LONDON (AP) _ On March 30 scientist David Sands climbed into his car, the trunk packed with tanks of gasoline, and drove into the front of a vacant restaurant.

He died in a fireball that incinerated him almost beyond recognition, the fifth British scientist involved in security-related research to die in mysterious circumstances since August.

A sixth scientist has been missing since January. Together the cases add up either to a series of bizarre coincidences or to a cloak-and-dagger conspiracy.

But even those who suspect a conspiracy don’t know where to begin looking for answers, for the facts that link the tragedies are disparate and inconclusive.

The government agrees ″it is odd that all were computer scientists working in the defense field″ but has rejected calls for an inquiry. All the deaths look like suicides, but only two have been so ruled officially. In no case has a convincing motive for suicide been made known.

Three of the scientists worked for Marconi, an electronics subsidiary of industrial giant General Electric Co., a leading defense contractor, which is not related to the American General Electric.

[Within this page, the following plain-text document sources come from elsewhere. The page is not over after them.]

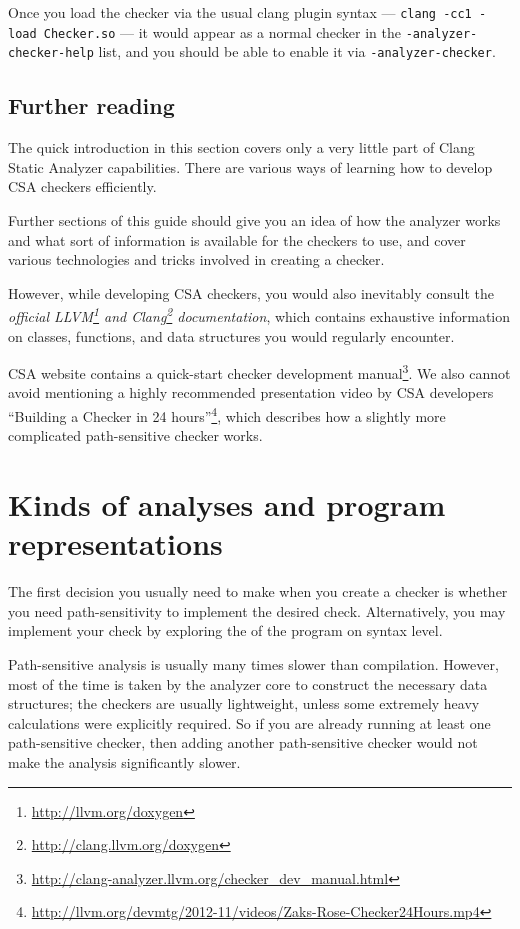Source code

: \documentclass[a4paper,12pt]{article}
\begin{document}
Once you load the checker via the usual clang plugin syntax --- \lstinline|clang -cc1 -load Checker.so| --- it would appear as a normal checker in the \lstinline|-analyzer-checker-help| list, and you should be able to enable it via \lstinline|-analyzer-checker|.


\subsection{Further reading}

The quick introduction in this section covers only a very little part of Clang Static Analyzer capabilities. There are various ways of learning how to develop CSA checkers efficiently.

Further sections of this guide should give you an idea of how the analyzer works and what sort of information is available for the checkers to use, and cover various technologies and tricks involved in creating a checker.

However, while developing CSA checkers, you would also inevitably consult the \emph{official LLVM\footnote{\url{http://llvm.org/doxygen}} and Clang\footnote{\url{http://clang.llvm.org/doxygen}} documentation}, which contains exhaustive information on classes, functions, and data structures you would regularly encounter.

CSA website contains a quick-start checker development manual\footnote{\url{http://clang-analyzer.llvm.org/checker_dev_manual.html}}. We also cannot avoid mentioning a highly recommended presentation video by CSA developers ``Building a Checker in 24 hours''\footnote{\url{http://llvm.org/devmtg/2012-11/videos/Zaks-Rose-Checker24Hours.mp4}}, which describes how a slightly more complicated path-sensitive checker works.

\newpage
\section{Kinds of analyses and program representations}\label{sec:data_structures}

The first decision you usually need to make when you create a checker is whether you need path-sensitivity to implement the desired check. Alternatively, you may implement your check by exploring the of the program on syntax level.

Path-sensitive analysis is usually many times slower than compilation. However, most of the time is taken by the analyzer core to construct the necessary data structures; the checkers are usually lightweight, unless some extremely heavy calculations were explicitly required. So if you are already running at least one path-sensitive checker, then adding another path-sensitive checker would not make the analysis significantly slower.
\end{document}
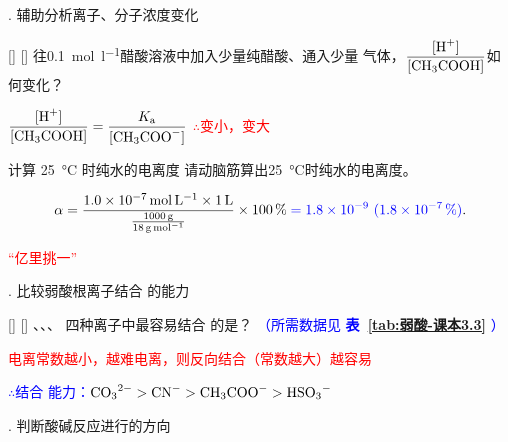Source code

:         . 辅助分析离子、分子浓度变化
        
            \begin{xmp}
                {}
                []
                []
                往\SI{0.1}{\mole\per\litre}醋酸溶液中加入少量纯醋酸、通入少量  气体，\( \displaystyle \frac{\cemh{[H+]}}{\cemh{[CH3COOH]}} \)如何变化？

                \( \displaystyle \frac{\cemh{[H+]}}{\cemh{[CH3COOH]}} = \frac{K_\text{a}}{\cemh{[CH3COO^-]}} \)
                \quad\textcolor{red}{\(\therefore\)变小，变大}
            \end{xmp}

            \begin{xmp}{计算 \SI{25}{\degreeCelsius} 时纯水的电离度}
                请动脑筋算出\SI{25}{\degreeCelsius}时纯水的电离度。

                \[
                    \alpha = \frac{\SI{1.0E-7}{\mole\per\litre}\times\SI{1}{\litre}}{\frac{\SI{1000}{\gram}}{\SI{18}{\gram\per\mole}}}\times\SI{100}{\percent} \mathcolor{blue}{= \num{1.8E-9}\ (\SI{1.8E-7}{\percent})}
                .\]

                \textcolor{red}{“亿里挑一”}
            \end{xmp}

        . 比较弱酸根离子结合  的能力

            \begin{xmp}
                {}
                []
                []
                、、、 四种离子中最容易结合  的是？
                \textcolor{blue}{（所需数据见 \textbf{表~\ref{tab:弱酸-课本3.3}} ）}

                \textcolor{red}{电离常数越小，越难电离，则反向结合（常数越大）越容易}

                \textcolor{blue}{\(\therefore\)结合  能力：\(\cemh{CO3^2-}>\cemh{CN^-}>\cemh{CH3COO^-}>\cemh{HSO3^-}\)}
            \end{xmp}

        . 判断酸碱反应进行的方向

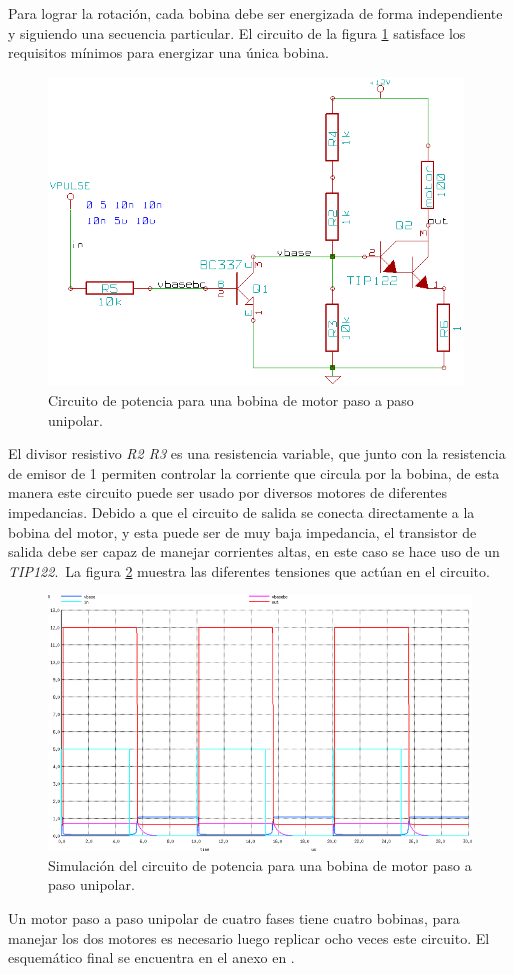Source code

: Para lograr la rotaci\'on, cada bobina debe ser energizada de forma
independiente y siguiendo una secuencia particular. El circuito de la figura
\ref{fig:cir_single_coil} satisface los requisitos m\'inimos para energizar una
\'unica bobina.

\begin{figure}[htp]
\centering
\includegraphics[width=11cm]{./img/cir_single_coil.png}
\caption{Circuito de potencia para una bobina de motor paso a paso unipolar.}
\label{fig:cir_single_coil}
\end{figure}

El divisor resistivo \emph{R2 R3} es una resistencia variable, que junto con
la resistencia de emisor de 1 \ohm \@ permiten controlar la corriente que
circula
por la bobina, de esta manera este circuito puede ser usado por diversos
motores de diferentes impedancias. Debido a que el circuito de salida se
conecta directamente a la bobina del motor, y esta puede ser de muy baja
impedancia, el transistor de salida debe ser capaz de manejar corrientes altas,
en este caso se hace uso de un \emph{TIP122}.\
La figura \ref{fig:cir_single_coil_plot} muestra las diferentes tensiones que
act\'uan en el circuito. 

\begin{figure}[htp]
\centering
\includegraphics[width=15cm]{./img/cir_single_coil_plot.png}
\caption{Simulaci\'on del circuito de potencia para una bobina de motor paso a
paso unipolar.}
\label{fig:cir_single_coil_plot}
\end{figure}

Un motor paso a paso unipolar de cuatro fases tiene cuatro bobinas, para
manejar los dos motores es necesario luego replicar ocho veces este circuito.
El esquem\'atico final se encuentra en el anexo en
.\\

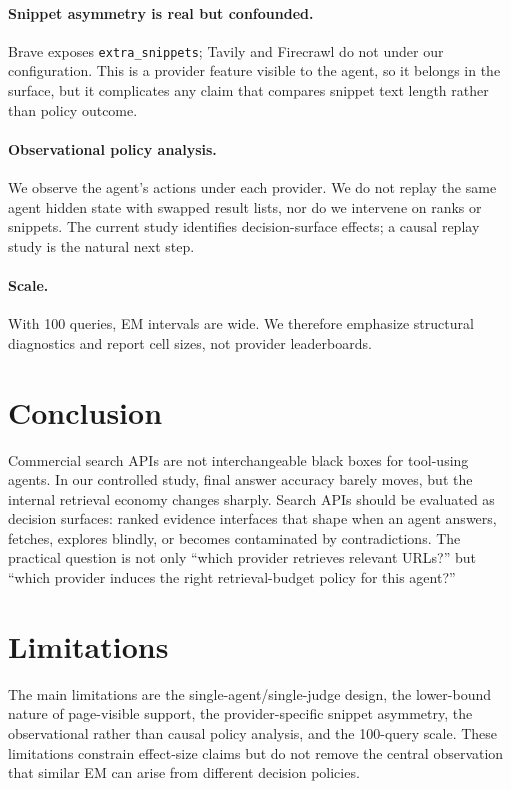 \documentclass[11pt]{article}
\begin{document}
\paragraph{Snippet asymmetry is real but confounded.} Brave exposes \texttt{extra\_snippets}; Tavily and Firecrawl do not under our configuration. This is a provider feature visible to the agent, so it belongs in the surface, but it complicates any claim that compares snippet text length rather than policy outcome.

\paragraph{Observational policy analysis.} We observe the agent's actions under each provider. We do not replay the same agent hidden state with swapped result lists, nor do we intervene on ranks or snippets. The current study identifies decision-surface effects; a causal replay study is the natural next step.

\paragraph{Scale.} With 100 queries, EM intervals are wide. We therefore emphasize structural diagnostics and report cell sizes, not provider leaderboards.

\section{Conclusion}

Commercial search APIs are not interchangeable black boxes for tool-using agents. In our controlled study, final answer accuracy barely moves, but the internal retrieval economy changes sharply. Search APIs should be evaluated as decision surfaces: ranked evidence interfaces that shape when an agent answers, fetches, explores blindly, or becomes contaminated by contradictions. The practical question is not only ``which provider retrieves relevant URLs?'' but ``which provider induces the right retrieval-budget policy for this agent?''

\section*{Limitations}
The main limitations are the single-agent/single-judge design, the lower-bound nature of page-visible support, the provider-specific snippet asymmetry, the observational rather than causal policy analysis, and the 100-query scale. These limitations constrain effect-size claims but do not remove the central observation that similar EM can arise from different decision policies.
\end{document}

According to the Financial Times, the three, along with the missing man, all were ″concerned with advanced computer software and signal processing - a fast-moving scientific area vitally important both in the military arena and in commercial applications.″

The first death was reported on Aug. 5, when Vimal Dajibhai, 24, was found in the gorge below Clifton bridge near Bristol.

Marconi officials say he worked for Marconi Underwater Systems at Watford, near London, as a junior software engineer checking torpedo guidance systems.

It is not known why he traveled to Bristol, 105 miles west of London.

On Oct. 28 Ashhad Sharif, a computer systems analyst working for another Marconi unit near London, was found strangled in a park near Bristol. The inquest found he had tied a rope to a tree, looped the other end around his neck, and drove off in a car at high speed.

A tape recording found in his car satisfied coroner Donald Hawkins that it was a suicide, but again the question was, ″Why Bristol?″

Hawkins suggested police look for a link with the first death, observing: ″As James Bond would say, this is past coincidence.″ Police say they found no link.

Sharif, 26, had worked for the same company as Dajibhai in early 1986, but at a different factory and not on underwater research, says Marconi spokesman Abel Haddon.

On Jan. 8 Avtar Singh Gida, 26, vanished. A researcher at Loughborough University’s electronics department, he was finishing his doctorate in acoustics technology and was ″engaged on an unclassified research contract placed by the Ministry of Defense,″ according to a ministry spokesman who insisted on anonymity.

Singh Gida was last seen testing acoustic equipment at a reservoir near Loughborough. He vanished two days before his wedding anniversary and had already bought his wife a gift.

Marconi says Singh Gida and Dajibhai were ″nodding acquaintances″ while living in the same faculty residence at Loughborough in 1979.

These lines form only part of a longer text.